• **WORK INSTRUCTIONS**:
What you give back must match the data character for character.

Collected data entries
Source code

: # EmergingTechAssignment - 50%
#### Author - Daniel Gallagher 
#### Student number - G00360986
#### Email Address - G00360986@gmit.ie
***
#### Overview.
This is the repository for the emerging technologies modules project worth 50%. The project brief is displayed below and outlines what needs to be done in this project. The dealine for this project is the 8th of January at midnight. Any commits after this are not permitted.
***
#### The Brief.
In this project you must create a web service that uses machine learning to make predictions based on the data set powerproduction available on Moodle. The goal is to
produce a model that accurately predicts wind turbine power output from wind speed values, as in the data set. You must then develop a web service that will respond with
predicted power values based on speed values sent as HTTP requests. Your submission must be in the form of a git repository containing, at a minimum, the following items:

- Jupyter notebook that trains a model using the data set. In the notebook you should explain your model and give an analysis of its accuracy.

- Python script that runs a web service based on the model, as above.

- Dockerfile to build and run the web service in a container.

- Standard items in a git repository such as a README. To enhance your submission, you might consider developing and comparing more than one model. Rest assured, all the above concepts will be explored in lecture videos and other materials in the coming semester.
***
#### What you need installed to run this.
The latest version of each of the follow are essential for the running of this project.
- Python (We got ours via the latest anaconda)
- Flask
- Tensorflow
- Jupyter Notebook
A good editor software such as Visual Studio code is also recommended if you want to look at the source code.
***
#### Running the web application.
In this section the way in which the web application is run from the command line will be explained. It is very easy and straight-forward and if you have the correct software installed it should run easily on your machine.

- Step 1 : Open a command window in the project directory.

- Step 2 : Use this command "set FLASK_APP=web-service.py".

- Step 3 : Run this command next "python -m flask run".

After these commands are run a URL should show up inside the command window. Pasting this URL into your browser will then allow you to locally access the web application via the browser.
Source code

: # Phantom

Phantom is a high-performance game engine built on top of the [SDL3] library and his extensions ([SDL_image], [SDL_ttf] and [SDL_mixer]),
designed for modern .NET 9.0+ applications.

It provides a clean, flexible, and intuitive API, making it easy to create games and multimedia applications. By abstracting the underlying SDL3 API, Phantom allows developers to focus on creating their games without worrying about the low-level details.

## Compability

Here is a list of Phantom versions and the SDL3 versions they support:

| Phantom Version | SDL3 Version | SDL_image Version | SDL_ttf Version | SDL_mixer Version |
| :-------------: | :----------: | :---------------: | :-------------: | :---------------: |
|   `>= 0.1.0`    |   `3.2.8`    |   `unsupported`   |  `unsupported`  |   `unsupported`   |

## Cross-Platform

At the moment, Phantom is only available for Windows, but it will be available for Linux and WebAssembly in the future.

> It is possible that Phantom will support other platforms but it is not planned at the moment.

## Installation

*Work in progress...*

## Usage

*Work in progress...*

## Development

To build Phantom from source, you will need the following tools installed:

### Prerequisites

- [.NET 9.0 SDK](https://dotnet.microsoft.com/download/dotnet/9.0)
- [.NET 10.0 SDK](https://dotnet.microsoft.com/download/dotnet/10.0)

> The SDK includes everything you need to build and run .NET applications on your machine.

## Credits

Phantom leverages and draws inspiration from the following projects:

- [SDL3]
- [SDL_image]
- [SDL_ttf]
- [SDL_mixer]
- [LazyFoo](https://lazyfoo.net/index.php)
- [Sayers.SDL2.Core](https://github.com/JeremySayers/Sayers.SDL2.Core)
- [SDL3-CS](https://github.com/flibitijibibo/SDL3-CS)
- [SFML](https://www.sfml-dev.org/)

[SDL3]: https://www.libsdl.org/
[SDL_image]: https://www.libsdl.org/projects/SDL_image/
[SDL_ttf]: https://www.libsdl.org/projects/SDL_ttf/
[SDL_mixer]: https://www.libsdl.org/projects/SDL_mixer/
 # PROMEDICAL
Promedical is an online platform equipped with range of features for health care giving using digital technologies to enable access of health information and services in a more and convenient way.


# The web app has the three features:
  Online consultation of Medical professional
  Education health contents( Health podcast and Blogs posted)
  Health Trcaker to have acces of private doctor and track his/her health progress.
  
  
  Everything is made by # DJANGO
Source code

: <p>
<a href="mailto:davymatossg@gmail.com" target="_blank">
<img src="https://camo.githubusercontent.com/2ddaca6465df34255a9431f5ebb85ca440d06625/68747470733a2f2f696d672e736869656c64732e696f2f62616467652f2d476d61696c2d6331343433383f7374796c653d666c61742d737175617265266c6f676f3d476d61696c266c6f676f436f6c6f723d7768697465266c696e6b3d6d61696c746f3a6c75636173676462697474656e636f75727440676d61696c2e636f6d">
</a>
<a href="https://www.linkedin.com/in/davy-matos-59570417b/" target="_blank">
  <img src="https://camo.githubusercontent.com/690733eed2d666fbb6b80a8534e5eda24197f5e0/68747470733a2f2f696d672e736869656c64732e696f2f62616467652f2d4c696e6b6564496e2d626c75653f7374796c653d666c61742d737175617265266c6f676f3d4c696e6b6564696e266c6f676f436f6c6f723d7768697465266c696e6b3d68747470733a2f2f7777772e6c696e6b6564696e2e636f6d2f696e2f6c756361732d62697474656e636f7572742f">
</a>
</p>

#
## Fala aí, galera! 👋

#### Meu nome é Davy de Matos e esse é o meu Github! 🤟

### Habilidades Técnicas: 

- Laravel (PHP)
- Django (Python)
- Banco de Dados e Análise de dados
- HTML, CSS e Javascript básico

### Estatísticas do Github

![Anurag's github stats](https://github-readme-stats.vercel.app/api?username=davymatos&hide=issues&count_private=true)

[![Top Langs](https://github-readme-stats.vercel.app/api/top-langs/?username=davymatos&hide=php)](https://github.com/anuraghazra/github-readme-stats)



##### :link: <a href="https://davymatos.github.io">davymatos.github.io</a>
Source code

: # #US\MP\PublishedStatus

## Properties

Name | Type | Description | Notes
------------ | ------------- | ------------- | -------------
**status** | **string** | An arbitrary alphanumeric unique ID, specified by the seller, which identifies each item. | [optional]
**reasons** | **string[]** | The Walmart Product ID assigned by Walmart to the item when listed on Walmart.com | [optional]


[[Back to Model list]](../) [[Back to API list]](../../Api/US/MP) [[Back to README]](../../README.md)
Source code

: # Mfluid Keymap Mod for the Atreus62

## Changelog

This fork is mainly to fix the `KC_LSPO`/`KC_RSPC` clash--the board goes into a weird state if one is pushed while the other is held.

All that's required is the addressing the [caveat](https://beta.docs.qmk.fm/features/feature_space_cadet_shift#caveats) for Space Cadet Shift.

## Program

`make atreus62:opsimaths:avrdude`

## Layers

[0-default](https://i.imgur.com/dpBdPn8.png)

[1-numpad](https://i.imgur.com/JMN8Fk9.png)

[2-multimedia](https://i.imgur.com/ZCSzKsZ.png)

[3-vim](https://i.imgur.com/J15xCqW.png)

• **ANSWER**:
Source code

: # EmergingTechAssignment - 50%
#### Author - Daniel Gallagher 
#### Student number - G00360986
#### Email Address - G00360986@gmit.ie
***
#### Overview.
This is the repository for the emerging technologies modules project worth 50%. The project brief is displayed below and outlines what needs to be done in this project. The dealine for this project is the 8th of January at midnight. Any commits after this are not permitted.
***
#### The Brief.
In this project you must create a web service that uses machine learning to make predictions based on the data set powerproduction available on Moodle. The goal is to
produce a model that accurately predicts wind turbine power output from wind speed values, as in the data set. You must then develop a web service that will respond with
predicted power values based on speed values sent as HTTP requests. Your submission must be in the form of a git repository containing, at a minimum, the following items:

- Jupyter notebook that trains a model using the data set. In the notebook you should explain your model and give an analysis of its accuracy.

- Python script that runs a web service based on the model, as above.

- Dockerfile to build and run the web service in a container.

- Standard items in a git repository such as a README. To enhance your submission, you might consider developing and comparing more than one model. Rest assured, all the above concepts will be explored in lecture videos and other materials in the coming semester.
***
#### What you need installed to run this.
The latest version of each of the follow are essential for the running of this project.
- Python (We got ours via the latest anaconda)
- Flask
- Tensorflow
- Jupyter Notebook
A good editor software such as Visual Studio code is also recommended if you want to look at the source code.
***
#### Running the web application.
In this section the way in which the web application is run from the command line will be explained. It is very easy and straight-forward and if you have the correct software installed it should run easily on your machine.

- Step 1 : Open a command window in the project directory.

- Step 2 : Use this command "set FLASK_APP=web-service.py".

- Step 3 : Run this command next "python -m flask run".

After these commands are run a URL should show up inside the command window. Pasting this URL into your browser will then allow you to locally access the web application via the browser.
Source code

: # Phantom

Phantom is a high-performance game engine built on top of the [SDL3] library and his extensions ([SDL_image], [SDL_ttf] and [SDL_mixer]),
designed for modern .NET 9.0+ applications.

It provides a clean, flexible, and intuitive API, making it easy to create games and multimedia applications. By abstracting the underlying SDL3 API, Phantom allows developers to focus on creating their games without worrying about the low-level details.

## Compability

Here is a list of Phantom versions and the SDL3 versions they support:

| Phantom Version | SDL3 Version | SDL_image Version | SDL_ttf Version | SDL_mixer Version |
| :-------------: | :----------: | :---------------: | :-------------: | :---------------: |
|   `>= 0.1.0`    |   `3.2.8`    |   `unsupported`   |  `unsupported`  |   `unsupported`   |

## Cross-Platform

At the moment, Phantom is only available for Windows, but it will be available for Linux and WebAssembly in the future.

> It is possible that Phantom will support other platforms but it is not planned at the moment.

## Installation

*Work in progress...*

## Usage

*Work in progress...*

## Development

To build Phantom from source, you will need the following tools installed:

### Prerequisites

- [.NET 9.0 SDK](https://dotnet.microsoft.com/download/dotnet/9.0)
- [.NET 10.0 SDK](https://dotnet.microsoft.com/download/dotnet/10.0)

> The SDK includes everything you need to build and run .NET applications on your machine.

## Credits

Phantom leverages and draws inspiration from the following projects:

- [SDL3]
- [SDL_image]
- [SDL_ttf]
- [SDL_mixer]
- [LazyFoo](https://lazyfoo.net/index.php)
- [Sayers.SDL2.Core](https://github.com/JeremySayers/Sayers.SDL2.Core)
- [SDL3-CS](https://github.com/flibitijibibo/SDL3-CS)
- [SFML](https://www.sfml-dev.org/)

[SDL3]: https://www.libsdl.org/
[SDL_image]: https://www.libsdl.org/projects/SDL_image/
[SDL_ttf]: https://www.libsdl.org/projects/SDL_ttf/
[SDL_mixer]: https://www.libsdl.org/projects/SDL_mixer/
 # PROMEDICAL
Promedical is an online platform equipped with range of features for health care giving using digital technologies to enable access of health information and services in a more and convenient way.


# The web app has the three features:
  Online consultation of Medical professional
  Education health contents( Health podcast and Blogs posted)
  Health Trcaker to have acces of private doctor and track his/her health progress.
  
  
  Everything is made by # DJANGO
Source code

: <p>
<a href="mailto:davymatossg@gmail.com" target="_blank">
<img src="https://camo.githubusercontent.com/2ddaca6465df34255a9431f5ebb85ca440d06625/68747470733a2f2f696d672e736869656c64732e696f2f62616467652f2d476d61696c2d6331343433383f7374796c653d666c61742d737175617265266c6f676f3d476d61696c266c6f676f436f6c6f723d7768697465266c696e6b3d6d61696c746f3a6c75636173676462697474656e636f75727440676d61696c2e636f6d">
</a>
<a href="https://www.linkedin.com/in/davy-matos-59570417b/" target="_blank">
  <img src="https://camo.githubusercontent.com/690733eed2d666fbb6b80a8534e5eda24197f5e0/68747470733a2f2f696d672e736869656c64732e696f2f62616467652f2d4c696e6b6564496e2d626c75653f7374796c653d666c61742d737175617265266c6f676f3d4c696e6b6564696e266c6f676f436f6c6f723d7768697465266c696e6b3d68747470733a2f2f7777772e6c696e6b6564696e2e636f6d2f696e2f6c756361732d62697474656e636f7572742f">
</a>
</p>

#
## Fala aí, galera! 👋

#### Meu nome é Davy de Matos e esse é o meu Github! 🤟

### Habilidades Técnicas: 

- Laravel (PHP)
- Django (Python)
- Banco de Dados e Análise de dados
- HTML, CSS e Javascript básico

### Estatísticas do Github

![Anurag's github stats](https://github-readme-stats.vercel.app/api?username=davymatos&hide=issues&count_private=true)

[![Top Langs](https://github-readme-stats.vercel.app/api/top-langs/?username=davymatos&hide=php)](https://github.com/anuraghazra/github-readme-stats)



##### :link: <a href="https://davymatos.github.io">davymatos.github.io</a>
Source code

: # #US\MP\PublishedStatus

## Properties

Name | Type | Description | Notes
------------ | ------------- | ------------- | -------------
**status** | **string** | An arbitrary alphanumeric unique ID, specified by the seller, which identifies each item. | [optional]
**reasons** | **string[]** | The Walmart Product ID assigned by Walmart to the item when listed on Walmart.com | [optional]


[[Back to Model list]](../) [[Back to API list]](../../Api/US/MP) [[Back to README]](../../README.md)
Source code

: # Mfluid Keymap Mod for the Atreus62

## Changelog

This fork is mainly to fix the `KC_LSPO`/`KC_RSPC` clash--the board goes into a weird state if one is pushed while the other is held.

All that's required is the addressing the [caveat](https://beta.docs.qmk.fm/features/feature_space_cadet_shift#caveats) for Space Cadet Shift.

## Program

`make atreus62:opsimaths:avrdude`

## Layers

[0-default](https://i.imgur.com/dpBdPn8.png)

[1-numpad](https://i.imgur.com/JMN8Fk9.png)

[2-multimedia](https://i.imgur.com/ZCSzKsZ.png)

[3-vim](https://i.imgur.com/J15xCqW.png)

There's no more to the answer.